Perjalan Singkat Mahasiswa Muslim di Taiwan
*Zulham Al-Hazmi Oktasela*
Mendengar kata “Taiwan” mungkin sudah tak asing lagi bagi kebanyakan orang. Namun mayoritas masyarakat Indonesia pada umumnya akan menilai bahwasanya Taiwan negara tempat di mana Warga Negara Indonesia (WNI) mengais rezeki. Fakta membuktikan, lebih dari dua juta WNI berada di Negeri yang terkenal dengan istilah “Formosa” tersebut, sehingga tak sulit menemukan WNI di negara ini. Tak hanya sebagai pekerja, sebagian juga berstatus mahasiswa maupun sekadar turis.
Meski banyak mahasiswa asal Indonesia di Taiwan, namun tak sedikit orang beranggapan bahwa pilihan universitas di sana bukanlah yang terbaik. Bahkan beberapa menyayangkan para mahasiswa Taiwan yang tak mencari beasiswa ke negara tersohor, semisal negara-negara Eropa, Amerika maupun Australia. Padahal menurut Quacquarelli Symonds World Universities Ranking (QS-WUR), menerangkan bahwa beberapa universitas di Taiwan masuk dalam kategori universitas terbaik di Asia, meski belum mencapai level dunia.
Lebih lanjut, pemerintah Taiwan sangat peduli terhadap sistem pendidikan. Terlebih pada program peningkatan Sumber Daya Manusia (SDM) seperti international student, sebab salah satu yang menjadi bobot penilaian universitas adalah mahasiswa luar negeri. Langkah yang diambil pemerintah Taiwan untuk menunjang mutu pendidikan adalah dengan pengadaan berbagai macam beasiswa terkhusus bagi mahasiswa luar negeri.
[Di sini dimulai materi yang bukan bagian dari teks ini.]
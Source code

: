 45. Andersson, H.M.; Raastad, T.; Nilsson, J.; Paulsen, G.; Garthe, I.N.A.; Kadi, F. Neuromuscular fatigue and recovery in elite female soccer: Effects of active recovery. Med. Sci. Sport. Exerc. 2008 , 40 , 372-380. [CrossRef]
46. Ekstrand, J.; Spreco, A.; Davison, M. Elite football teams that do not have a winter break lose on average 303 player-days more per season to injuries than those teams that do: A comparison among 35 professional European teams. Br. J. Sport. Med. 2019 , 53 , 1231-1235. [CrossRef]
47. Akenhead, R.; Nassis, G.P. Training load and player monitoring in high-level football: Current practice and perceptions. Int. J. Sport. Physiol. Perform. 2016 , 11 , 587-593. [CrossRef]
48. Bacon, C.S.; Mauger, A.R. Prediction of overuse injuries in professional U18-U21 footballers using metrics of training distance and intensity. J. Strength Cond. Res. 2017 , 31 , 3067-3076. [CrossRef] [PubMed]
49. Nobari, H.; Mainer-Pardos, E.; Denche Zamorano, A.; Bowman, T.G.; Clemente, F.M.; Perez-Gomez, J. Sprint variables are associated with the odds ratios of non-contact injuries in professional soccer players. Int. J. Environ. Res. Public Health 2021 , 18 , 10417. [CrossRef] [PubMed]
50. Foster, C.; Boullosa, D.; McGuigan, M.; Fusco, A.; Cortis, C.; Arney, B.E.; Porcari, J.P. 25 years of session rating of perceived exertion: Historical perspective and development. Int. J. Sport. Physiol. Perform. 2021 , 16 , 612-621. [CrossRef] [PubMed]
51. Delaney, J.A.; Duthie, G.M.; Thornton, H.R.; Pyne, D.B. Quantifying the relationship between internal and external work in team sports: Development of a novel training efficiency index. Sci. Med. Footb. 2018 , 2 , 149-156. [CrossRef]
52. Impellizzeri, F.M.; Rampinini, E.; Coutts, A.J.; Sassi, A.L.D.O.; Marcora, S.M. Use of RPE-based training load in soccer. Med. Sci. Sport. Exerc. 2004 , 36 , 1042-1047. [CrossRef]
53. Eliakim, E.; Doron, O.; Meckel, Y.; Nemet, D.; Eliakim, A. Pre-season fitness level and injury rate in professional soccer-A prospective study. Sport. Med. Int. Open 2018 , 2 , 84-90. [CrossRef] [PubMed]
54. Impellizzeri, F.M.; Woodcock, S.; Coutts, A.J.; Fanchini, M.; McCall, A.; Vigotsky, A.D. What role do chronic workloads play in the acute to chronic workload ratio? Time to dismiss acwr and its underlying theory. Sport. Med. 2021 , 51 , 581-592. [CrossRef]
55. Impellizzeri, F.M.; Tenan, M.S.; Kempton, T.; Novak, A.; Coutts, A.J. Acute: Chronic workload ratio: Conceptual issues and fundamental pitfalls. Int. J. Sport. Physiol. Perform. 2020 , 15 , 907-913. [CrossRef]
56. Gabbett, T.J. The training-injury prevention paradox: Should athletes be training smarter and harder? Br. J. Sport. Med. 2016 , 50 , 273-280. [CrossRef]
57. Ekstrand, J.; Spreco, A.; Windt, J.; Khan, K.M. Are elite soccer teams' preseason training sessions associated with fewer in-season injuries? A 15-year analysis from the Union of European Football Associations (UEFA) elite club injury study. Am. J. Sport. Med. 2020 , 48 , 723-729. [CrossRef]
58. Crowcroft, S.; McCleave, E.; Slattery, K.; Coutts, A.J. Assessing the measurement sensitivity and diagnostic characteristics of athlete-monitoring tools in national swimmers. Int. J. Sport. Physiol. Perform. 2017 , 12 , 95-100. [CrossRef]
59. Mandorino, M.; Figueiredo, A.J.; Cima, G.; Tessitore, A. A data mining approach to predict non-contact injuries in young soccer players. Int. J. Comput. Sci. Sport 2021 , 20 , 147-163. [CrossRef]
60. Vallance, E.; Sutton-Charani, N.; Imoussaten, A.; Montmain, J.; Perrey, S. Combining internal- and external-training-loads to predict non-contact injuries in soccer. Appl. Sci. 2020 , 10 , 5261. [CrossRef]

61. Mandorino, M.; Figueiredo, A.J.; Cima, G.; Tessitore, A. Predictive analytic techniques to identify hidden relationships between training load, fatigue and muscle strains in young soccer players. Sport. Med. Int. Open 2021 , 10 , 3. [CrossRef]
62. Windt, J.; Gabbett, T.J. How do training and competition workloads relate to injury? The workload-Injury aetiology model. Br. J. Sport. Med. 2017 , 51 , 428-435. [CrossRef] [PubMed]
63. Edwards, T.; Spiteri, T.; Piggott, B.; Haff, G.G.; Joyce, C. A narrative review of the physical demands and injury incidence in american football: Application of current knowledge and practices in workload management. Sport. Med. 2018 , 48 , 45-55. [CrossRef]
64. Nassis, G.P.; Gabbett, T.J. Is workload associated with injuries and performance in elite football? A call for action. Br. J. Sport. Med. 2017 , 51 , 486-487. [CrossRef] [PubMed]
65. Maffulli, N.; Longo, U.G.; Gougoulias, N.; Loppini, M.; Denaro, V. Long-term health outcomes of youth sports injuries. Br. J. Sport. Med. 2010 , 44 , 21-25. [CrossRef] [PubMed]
Dari informasi tersebut, saya menaruh harapan besar untuk kuliah di Taiwan. Awalnya saya merupakan mahasiswa salah satu universitas swasta yang ada di Solo jurusan Ekonomi dan Bisnis kelas internasional. Hal ini cukup menguntungkan bagi saya, karena jurusan yang saya ambil mewajibkan mahasiswanya untuk memiliki pengalaman studi ke luar negeri, seperti pergantian pelajar, double degree, atau international summer camp. Alhasil dengan rekomendasi yang diberikan oleh universitas, saya mengambil program double degree yaitu kuliah di Indonesia selama tiga tahun, dan satu tahun selanjutnya di Taiwan.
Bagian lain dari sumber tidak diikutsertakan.